## About this task
Would you count the lines in the entries below that contain "await"? Reply with the number only.

## Data for this task

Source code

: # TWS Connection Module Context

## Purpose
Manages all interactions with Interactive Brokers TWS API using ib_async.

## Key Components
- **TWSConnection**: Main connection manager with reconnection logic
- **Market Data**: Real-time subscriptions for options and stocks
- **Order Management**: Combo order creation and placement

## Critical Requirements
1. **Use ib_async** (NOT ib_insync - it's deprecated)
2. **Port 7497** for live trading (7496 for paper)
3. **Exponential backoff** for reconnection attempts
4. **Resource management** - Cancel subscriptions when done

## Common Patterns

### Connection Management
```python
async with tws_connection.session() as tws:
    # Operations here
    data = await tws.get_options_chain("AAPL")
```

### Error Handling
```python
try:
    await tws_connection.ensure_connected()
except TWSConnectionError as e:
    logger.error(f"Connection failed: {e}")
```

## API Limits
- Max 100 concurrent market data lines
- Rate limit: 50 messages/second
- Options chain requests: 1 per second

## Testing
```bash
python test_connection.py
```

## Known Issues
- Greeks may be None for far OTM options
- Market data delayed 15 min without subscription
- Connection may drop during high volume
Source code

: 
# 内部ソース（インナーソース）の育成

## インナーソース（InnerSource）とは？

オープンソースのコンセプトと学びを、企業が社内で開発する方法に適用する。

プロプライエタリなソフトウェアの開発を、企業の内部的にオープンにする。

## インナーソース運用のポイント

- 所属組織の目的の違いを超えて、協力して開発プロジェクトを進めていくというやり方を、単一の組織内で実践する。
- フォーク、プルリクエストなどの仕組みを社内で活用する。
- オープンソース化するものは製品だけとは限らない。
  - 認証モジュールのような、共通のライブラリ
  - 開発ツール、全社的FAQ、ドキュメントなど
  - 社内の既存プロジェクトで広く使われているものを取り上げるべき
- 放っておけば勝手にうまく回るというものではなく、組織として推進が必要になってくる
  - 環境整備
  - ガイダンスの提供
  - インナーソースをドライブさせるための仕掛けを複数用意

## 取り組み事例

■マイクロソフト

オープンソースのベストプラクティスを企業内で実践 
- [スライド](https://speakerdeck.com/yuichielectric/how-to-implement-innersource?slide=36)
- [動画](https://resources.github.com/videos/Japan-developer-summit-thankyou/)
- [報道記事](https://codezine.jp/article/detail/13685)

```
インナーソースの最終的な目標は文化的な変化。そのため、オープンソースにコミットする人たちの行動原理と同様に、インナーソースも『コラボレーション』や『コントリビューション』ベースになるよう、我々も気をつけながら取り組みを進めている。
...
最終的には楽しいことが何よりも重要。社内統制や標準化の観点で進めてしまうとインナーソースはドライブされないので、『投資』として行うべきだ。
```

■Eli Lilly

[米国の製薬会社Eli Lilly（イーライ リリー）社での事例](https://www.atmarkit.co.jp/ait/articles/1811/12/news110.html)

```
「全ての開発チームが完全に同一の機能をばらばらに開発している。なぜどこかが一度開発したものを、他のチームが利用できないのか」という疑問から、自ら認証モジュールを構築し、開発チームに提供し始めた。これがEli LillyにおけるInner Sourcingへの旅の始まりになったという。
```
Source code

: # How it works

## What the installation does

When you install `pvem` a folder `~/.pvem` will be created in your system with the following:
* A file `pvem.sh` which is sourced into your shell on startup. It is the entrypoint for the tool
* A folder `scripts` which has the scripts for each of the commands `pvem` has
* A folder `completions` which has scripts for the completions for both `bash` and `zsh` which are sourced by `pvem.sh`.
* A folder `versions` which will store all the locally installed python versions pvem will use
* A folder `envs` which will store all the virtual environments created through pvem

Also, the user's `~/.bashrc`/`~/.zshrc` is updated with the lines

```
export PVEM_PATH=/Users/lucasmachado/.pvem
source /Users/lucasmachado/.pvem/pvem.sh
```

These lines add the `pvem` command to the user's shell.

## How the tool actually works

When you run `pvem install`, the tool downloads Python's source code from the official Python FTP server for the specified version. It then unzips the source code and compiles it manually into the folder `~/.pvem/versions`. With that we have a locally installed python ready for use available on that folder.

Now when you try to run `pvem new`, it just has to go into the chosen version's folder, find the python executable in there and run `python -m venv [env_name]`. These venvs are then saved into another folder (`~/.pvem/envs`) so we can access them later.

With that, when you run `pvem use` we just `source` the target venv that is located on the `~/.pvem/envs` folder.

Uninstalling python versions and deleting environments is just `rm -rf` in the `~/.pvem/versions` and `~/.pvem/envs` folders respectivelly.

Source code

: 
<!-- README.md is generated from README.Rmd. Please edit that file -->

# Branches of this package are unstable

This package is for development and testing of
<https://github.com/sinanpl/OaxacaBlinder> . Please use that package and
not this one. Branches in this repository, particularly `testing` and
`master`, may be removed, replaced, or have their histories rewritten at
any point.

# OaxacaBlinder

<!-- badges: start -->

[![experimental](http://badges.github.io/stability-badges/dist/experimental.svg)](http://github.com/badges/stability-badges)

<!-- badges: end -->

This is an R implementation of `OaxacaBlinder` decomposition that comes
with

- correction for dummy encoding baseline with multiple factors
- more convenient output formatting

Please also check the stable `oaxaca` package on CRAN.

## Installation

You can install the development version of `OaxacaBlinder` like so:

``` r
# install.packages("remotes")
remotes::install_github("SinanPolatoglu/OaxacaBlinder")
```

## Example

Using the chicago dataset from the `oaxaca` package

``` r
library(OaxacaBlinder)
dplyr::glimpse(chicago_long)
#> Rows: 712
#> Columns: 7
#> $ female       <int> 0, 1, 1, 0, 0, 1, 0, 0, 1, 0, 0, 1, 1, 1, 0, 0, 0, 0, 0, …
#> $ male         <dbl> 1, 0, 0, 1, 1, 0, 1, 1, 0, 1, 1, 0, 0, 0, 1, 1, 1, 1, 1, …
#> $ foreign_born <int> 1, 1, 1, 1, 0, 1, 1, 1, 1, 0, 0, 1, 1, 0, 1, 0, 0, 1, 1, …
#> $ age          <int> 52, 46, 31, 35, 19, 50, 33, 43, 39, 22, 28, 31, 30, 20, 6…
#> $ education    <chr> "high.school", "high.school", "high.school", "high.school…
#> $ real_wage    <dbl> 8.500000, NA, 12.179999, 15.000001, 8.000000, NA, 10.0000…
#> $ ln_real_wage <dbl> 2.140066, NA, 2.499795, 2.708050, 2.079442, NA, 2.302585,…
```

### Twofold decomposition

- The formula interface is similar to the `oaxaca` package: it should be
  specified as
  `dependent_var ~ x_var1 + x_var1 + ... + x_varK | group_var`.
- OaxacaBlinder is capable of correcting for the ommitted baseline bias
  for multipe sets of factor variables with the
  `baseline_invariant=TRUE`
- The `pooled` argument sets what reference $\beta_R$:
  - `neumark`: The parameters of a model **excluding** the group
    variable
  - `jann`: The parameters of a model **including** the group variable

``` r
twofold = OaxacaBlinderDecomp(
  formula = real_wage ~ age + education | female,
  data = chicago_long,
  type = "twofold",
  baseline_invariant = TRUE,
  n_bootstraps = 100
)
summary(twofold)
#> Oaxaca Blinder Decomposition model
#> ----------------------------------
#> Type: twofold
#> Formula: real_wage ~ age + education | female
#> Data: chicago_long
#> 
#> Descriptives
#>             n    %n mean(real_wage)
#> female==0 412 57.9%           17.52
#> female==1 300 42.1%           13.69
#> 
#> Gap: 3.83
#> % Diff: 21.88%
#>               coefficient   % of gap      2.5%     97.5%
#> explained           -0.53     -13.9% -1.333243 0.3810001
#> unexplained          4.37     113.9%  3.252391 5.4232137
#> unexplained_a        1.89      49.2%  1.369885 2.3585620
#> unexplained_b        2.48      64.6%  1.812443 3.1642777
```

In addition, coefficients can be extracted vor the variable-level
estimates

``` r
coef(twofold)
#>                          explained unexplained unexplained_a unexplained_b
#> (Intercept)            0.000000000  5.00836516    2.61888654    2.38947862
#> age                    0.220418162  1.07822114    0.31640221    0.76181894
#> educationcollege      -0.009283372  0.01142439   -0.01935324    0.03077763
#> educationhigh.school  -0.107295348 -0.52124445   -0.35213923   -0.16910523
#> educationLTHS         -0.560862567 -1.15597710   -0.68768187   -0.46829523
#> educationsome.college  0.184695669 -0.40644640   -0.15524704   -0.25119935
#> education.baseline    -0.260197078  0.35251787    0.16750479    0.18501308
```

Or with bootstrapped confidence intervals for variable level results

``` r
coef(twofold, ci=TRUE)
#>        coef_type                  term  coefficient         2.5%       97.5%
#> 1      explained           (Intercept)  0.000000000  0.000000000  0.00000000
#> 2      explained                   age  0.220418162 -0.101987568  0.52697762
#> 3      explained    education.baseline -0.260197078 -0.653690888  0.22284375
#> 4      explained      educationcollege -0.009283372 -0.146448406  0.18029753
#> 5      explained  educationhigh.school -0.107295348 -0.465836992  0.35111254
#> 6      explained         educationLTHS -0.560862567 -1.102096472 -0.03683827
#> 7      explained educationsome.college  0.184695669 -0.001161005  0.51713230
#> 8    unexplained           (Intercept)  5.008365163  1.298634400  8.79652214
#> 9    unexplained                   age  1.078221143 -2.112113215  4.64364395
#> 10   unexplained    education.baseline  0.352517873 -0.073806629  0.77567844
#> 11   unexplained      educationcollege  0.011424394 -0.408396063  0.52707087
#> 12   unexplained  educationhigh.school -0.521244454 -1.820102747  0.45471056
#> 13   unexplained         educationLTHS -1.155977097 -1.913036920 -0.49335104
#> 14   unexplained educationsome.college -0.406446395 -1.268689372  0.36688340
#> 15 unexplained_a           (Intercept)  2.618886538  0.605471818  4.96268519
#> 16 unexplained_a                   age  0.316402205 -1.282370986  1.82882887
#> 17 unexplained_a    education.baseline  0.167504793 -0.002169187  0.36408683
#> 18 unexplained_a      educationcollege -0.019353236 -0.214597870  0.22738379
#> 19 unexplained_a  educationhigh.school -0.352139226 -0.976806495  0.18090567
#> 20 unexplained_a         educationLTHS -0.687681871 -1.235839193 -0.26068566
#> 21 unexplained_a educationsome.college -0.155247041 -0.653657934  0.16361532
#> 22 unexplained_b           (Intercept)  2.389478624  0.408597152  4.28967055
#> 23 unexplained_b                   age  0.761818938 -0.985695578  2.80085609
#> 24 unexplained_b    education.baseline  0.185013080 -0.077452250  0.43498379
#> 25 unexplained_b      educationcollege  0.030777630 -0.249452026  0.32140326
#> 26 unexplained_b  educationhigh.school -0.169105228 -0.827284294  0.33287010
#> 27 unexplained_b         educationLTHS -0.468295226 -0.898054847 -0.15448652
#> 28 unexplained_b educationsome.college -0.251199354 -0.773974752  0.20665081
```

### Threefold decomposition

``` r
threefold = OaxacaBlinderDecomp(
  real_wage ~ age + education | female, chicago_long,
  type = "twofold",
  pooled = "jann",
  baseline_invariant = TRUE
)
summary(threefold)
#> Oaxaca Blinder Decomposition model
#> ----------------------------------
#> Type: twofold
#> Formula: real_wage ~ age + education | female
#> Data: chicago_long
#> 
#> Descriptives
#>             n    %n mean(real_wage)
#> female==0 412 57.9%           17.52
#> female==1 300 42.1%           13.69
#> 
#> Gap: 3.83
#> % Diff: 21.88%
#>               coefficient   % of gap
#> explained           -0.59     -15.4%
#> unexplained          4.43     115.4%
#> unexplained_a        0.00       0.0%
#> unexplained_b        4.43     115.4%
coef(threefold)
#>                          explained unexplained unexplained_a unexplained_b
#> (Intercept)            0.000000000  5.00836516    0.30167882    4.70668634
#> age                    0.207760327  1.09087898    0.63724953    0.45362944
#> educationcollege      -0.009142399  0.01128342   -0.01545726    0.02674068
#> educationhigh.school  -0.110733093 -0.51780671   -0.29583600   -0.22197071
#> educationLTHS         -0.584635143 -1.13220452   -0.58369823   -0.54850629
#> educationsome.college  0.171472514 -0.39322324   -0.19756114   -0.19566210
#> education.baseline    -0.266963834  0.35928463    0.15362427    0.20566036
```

## Response to the exercise
2